- [Task directions]:
From the listing below, reproduce word for word the part that opens with the line containing "# Enable wassette features" and closes with the line containing "### 12.1 Sandbox Configuration"; reproduce nothing else.

- [Source material]:
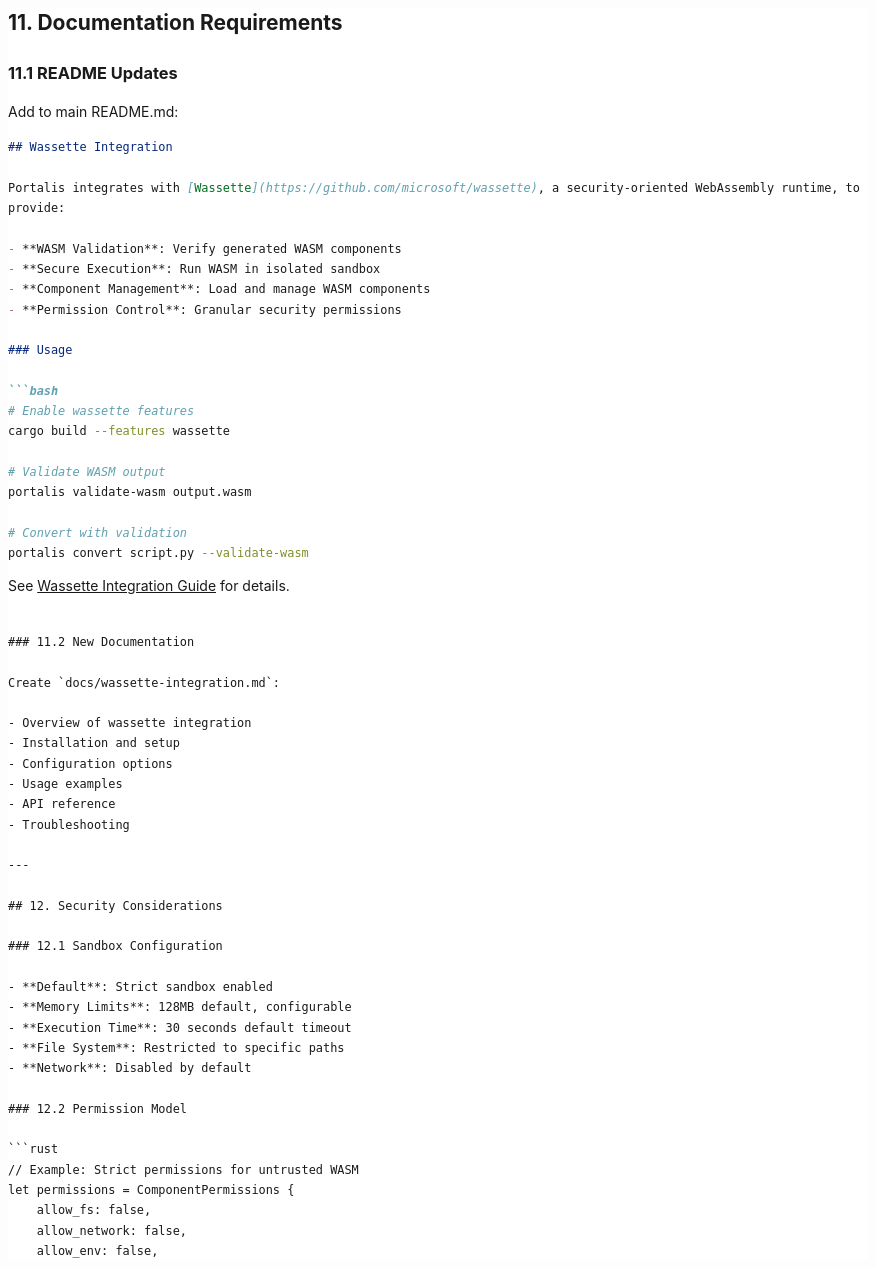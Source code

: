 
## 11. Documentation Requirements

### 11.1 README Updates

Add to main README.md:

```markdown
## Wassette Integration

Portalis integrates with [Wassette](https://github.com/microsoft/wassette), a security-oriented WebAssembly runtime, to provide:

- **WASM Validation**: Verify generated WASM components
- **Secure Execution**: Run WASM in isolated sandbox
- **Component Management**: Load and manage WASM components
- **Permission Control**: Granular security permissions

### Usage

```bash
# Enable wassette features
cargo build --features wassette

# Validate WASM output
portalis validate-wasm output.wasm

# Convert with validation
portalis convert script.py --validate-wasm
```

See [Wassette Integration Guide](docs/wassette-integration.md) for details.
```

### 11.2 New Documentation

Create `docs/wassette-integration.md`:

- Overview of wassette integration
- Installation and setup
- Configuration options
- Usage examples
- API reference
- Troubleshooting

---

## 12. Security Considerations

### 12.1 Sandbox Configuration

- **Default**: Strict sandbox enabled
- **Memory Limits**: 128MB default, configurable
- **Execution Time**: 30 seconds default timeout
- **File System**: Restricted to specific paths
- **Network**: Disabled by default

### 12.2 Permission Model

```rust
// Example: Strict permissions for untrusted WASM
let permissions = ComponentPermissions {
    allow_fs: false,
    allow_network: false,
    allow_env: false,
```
--
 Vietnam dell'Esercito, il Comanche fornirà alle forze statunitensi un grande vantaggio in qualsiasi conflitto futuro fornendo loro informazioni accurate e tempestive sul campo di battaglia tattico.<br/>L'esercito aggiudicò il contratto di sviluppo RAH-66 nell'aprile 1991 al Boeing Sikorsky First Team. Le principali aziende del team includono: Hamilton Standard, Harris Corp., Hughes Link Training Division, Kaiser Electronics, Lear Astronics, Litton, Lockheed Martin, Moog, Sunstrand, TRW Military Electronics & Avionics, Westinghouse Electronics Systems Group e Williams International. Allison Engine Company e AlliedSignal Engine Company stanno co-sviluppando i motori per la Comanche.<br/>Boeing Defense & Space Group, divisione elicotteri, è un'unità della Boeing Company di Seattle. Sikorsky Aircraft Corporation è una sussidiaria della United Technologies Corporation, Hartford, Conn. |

- [Output of the task]:
# Enable wassette features
cargo build --features wassette

# Validate WASM output
portalis validate-wasm output.wasm

# Convert with validation
portalis convert script.py --validate-wasm
```

See [Wassette Integration Guide](docs/wassette-integration.md) for details.
```

### 11.2 New Documentation

Create `docs/wassette-integration.md`:

- Overview of wassette integration
- Installation and setup
- Configuration options
- Usage examples
- API reference
- Troubleshooting

---

## 12. Security Considerations

### 12.1 Sandbox Configuration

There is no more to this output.